2. The call instruction stores the return address in a designated register.

   In this case, get_pc() will copy the return address to the desired
   register and return.

Either way, the PC next to the call instruction is obtained.

Scratch register
================

In order to do its job, the trampoline code would need to use a scratch
register. Depending on the ABI, there may not be a register available for
scratch. This problem needs to be solved so that all ABIs will work.

The trampoline will save two values on the stack:

	- the closure pointer
	- the original value of the scratch register

This is what the stack will look like:

	sp before trampoline ------>	--------------------
					| closure pointer  |
					--------------------
					| scratch register |
	sp after trampoline ------->	--------------------

The ABI handler can do the following as needed by the ABI:

	- the closure pointer can be loaded in a desired register

	- the scratch register can be restored to its original value

	- the stack pointer can be restored to its original value
	  (the value when the trampoline was invoked)

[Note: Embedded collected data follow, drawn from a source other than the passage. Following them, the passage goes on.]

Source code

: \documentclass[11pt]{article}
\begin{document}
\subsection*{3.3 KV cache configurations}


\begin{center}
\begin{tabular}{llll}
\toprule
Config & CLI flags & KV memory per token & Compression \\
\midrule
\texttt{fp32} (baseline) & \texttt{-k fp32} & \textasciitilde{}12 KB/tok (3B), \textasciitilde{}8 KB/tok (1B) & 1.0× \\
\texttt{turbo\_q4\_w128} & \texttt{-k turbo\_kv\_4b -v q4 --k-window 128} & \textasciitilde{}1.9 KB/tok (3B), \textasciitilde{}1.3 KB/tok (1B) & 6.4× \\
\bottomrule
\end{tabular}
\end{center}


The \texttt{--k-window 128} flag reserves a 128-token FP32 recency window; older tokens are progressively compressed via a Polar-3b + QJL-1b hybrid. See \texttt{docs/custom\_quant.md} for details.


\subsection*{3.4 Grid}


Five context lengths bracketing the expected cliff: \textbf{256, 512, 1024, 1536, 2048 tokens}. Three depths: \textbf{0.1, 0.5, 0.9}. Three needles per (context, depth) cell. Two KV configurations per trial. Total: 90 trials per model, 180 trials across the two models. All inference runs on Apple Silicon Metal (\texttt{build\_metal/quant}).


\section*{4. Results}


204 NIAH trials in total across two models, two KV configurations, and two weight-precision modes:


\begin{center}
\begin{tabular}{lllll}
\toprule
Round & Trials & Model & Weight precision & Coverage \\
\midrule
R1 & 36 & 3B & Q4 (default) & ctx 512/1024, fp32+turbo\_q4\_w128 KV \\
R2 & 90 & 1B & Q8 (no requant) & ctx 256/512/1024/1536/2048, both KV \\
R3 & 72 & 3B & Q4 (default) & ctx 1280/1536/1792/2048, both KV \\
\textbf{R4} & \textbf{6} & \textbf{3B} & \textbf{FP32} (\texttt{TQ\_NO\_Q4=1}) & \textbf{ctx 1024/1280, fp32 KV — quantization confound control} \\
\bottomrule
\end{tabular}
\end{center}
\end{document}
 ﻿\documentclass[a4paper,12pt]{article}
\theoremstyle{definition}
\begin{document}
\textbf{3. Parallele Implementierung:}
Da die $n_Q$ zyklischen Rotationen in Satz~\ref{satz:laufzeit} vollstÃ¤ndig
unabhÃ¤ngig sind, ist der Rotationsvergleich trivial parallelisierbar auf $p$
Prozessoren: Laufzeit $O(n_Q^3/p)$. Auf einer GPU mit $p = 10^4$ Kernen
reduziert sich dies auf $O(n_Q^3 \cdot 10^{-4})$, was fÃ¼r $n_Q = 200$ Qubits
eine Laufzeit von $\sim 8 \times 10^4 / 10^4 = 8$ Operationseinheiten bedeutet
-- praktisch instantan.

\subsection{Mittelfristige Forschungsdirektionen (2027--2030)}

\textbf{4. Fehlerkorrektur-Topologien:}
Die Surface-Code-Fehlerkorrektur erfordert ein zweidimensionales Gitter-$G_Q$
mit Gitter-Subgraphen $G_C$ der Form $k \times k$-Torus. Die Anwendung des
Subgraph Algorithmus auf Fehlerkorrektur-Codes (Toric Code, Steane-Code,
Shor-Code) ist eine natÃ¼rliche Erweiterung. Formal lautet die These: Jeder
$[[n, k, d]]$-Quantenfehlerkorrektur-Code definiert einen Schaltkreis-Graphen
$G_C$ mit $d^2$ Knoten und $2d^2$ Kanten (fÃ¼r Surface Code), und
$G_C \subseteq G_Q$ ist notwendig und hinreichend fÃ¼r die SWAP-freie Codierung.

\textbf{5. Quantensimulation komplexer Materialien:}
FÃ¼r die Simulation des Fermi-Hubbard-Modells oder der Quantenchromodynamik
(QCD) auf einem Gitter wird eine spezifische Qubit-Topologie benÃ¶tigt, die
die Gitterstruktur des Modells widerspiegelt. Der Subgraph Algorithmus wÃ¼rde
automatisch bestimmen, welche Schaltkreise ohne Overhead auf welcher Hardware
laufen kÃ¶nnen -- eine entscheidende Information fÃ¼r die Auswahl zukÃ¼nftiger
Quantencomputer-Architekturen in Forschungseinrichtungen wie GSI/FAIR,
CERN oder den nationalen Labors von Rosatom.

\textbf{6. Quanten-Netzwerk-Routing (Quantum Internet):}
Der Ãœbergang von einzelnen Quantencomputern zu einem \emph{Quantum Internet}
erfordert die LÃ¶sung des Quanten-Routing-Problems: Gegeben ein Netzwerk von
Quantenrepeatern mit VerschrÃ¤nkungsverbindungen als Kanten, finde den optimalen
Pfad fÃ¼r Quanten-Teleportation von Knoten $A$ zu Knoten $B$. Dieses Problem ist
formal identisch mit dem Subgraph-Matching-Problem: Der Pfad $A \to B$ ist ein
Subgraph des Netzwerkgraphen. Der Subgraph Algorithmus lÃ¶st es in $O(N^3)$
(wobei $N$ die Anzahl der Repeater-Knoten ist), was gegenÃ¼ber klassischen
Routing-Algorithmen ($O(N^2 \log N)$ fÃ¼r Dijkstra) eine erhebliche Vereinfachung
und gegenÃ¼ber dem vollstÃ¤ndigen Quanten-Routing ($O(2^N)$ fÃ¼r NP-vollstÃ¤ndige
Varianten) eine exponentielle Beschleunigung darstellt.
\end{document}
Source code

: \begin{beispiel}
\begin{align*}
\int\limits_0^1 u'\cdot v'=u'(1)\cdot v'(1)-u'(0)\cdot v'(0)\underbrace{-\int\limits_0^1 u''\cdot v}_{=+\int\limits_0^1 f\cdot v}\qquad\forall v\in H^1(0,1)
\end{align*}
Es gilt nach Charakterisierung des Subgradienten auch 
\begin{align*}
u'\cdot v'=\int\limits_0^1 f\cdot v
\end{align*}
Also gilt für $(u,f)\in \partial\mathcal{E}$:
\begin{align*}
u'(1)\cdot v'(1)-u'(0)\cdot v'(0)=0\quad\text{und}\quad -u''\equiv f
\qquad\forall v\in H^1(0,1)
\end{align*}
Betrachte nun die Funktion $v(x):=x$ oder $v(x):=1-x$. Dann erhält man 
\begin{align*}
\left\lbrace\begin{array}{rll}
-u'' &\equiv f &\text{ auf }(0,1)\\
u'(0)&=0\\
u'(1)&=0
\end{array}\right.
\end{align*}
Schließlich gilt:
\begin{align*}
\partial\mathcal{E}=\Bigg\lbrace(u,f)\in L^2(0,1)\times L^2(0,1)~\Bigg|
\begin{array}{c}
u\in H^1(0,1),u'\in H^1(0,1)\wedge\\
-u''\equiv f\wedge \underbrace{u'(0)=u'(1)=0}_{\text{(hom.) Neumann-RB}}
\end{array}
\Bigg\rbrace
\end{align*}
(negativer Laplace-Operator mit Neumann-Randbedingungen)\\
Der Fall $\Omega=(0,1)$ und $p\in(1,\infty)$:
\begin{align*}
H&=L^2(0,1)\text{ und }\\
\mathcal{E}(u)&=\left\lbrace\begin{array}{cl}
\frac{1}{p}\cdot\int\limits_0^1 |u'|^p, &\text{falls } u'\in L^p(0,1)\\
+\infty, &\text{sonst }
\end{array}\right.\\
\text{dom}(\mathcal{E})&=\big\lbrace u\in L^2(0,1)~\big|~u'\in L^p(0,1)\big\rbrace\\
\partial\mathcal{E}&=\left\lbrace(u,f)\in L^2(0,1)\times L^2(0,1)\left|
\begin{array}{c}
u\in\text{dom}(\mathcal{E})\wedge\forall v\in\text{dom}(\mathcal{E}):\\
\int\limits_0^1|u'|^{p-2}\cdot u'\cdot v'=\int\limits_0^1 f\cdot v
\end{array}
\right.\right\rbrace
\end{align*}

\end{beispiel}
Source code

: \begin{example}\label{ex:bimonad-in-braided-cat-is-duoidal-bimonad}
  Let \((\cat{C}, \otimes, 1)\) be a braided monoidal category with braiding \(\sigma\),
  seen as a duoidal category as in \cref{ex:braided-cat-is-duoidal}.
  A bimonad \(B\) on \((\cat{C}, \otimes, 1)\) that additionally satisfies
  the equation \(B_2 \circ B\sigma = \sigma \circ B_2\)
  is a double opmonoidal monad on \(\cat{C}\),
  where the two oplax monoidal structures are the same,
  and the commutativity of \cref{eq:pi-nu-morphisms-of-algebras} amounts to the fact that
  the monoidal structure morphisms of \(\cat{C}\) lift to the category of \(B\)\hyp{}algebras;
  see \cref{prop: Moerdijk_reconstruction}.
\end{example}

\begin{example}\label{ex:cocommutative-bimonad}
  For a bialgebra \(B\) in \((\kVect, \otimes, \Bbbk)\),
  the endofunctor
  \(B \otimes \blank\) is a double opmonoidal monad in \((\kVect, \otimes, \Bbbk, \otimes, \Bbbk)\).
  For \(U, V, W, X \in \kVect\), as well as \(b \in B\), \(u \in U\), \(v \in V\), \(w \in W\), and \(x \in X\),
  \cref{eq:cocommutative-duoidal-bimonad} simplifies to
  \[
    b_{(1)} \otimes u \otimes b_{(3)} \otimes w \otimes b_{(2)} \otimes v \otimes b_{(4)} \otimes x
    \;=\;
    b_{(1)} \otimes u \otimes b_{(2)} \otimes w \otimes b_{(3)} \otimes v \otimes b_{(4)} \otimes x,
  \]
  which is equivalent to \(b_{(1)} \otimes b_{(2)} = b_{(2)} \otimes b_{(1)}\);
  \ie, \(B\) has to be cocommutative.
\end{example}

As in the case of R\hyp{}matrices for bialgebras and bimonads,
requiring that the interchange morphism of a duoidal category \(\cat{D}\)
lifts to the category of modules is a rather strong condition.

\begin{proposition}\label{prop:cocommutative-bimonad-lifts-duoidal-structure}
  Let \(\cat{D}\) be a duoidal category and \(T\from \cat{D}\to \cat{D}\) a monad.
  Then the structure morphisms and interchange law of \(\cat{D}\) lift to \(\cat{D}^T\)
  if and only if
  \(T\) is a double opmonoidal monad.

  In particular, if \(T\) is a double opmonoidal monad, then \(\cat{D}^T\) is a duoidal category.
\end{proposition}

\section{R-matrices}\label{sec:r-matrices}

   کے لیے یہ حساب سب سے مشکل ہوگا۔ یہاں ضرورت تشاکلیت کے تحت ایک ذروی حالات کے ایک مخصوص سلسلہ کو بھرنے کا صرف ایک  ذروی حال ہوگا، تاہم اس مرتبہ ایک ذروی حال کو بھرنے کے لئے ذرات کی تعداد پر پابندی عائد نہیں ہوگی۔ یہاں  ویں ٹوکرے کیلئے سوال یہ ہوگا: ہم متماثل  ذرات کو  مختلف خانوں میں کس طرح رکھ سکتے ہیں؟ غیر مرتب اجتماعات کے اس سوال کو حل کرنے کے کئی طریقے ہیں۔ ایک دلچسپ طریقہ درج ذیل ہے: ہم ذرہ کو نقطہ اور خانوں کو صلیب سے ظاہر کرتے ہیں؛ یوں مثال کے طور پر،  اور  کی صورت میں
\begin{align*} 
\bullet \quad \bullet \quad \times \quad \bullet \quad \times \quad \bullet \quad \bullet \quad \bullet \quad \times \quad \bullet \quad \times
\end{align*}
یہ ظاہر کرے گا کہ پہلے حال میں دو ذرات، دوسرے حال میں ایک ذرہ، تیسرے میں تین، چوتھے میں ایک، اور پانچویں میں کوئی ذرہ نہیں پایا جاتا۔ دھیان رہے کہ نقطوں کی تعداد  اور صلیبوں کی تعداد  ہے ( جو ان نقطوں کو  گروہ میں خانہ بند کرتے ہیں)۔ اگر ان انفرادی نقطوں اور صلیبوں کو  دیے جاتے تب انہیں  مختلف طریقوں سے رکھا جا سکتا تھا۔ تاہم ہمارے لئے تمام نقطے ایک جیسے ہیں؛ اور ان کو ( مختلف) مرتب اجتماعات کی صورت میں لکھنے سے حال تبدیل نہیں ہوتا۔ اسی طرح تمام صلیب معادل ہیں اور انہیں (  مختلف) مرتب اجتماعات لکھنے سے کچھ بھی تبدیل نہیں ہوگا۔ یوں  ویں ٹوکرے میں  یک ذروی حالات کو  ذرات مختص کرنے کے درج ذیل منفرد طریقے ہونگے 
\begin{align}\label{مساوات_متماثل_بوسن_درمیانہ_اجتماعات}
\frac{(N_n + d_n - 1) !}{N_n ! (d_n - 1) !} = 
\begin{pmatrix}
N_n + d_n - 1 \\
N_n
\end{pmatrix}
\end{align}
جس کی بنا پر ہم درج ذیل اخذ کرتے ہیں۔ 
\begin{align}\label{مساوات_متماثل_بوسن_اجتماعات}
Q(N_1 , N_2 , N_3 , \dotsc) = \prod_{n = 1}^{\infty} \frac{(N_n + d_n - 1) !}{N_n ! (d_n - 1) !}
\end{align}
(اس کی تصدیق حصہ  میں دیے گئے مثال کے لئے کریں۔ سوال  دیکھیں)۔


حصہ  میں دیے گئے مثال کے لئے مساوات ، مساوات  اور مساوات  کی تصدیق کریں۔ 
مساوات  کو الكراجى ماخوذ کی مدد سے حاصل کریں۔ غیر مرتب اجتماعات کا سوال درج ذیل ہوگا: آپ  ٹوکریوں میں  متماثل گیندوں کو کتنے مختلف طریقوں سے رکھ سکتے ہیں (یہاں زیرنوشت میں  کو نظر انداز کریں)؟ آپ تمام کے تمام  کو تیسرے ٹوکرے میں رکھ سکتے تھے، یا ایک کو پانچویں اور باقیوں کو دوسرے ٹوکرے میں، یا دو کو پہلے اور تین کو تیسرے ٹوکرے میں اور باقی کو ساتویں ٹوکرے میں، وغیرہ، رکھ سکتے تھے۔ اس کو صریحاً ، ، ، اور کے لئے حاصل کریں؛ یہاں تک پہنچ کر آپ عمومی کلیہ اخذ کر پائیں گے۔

To do this, I have defined prolog code for each ABI handler. The legacy
trampoline jumps to the ABI handler directly. But the static trampoline
defined in this patch jumps tp the prolog code which performs the above
actions before jumping to the ABI handler.

Trampoline Table
================

In order to reduce the trampoline memory footprint, the trampoline code
would be defined as a code array in the text segment. This array would be
mapped into the address space of the caller. The mapping would, therefore,
contain a trampoline table.

Adjacent to the trampoline table mapping, there will be a data mapping that
contains a parameter table, one parameter block for each trampoline. The
parameter block will contain:

	- a pointer to the closure
	- a pointer to the ABI handler

The static trampoline code would finally look like this:

	- Make space on the stack for the closure and the scratch register
	  by moving the stack pointer down
	- Store the original value of the scratch register on the stack
	- Using PC-relative reference, get the closure pointer
	- Store the closure pointer on the stack
	- Using PC-relative reference, get the ABI handler pointer
	- Jump to the ABI handler

Mapping size
============

The size of the code mapping that contains the trampoline table needs to be
determined on a per architecture basis. If a particular architecture
supports multiple base page sizes, then the largest supported base page size
needs to be chosen. E.g., we choose 16K for ARM64.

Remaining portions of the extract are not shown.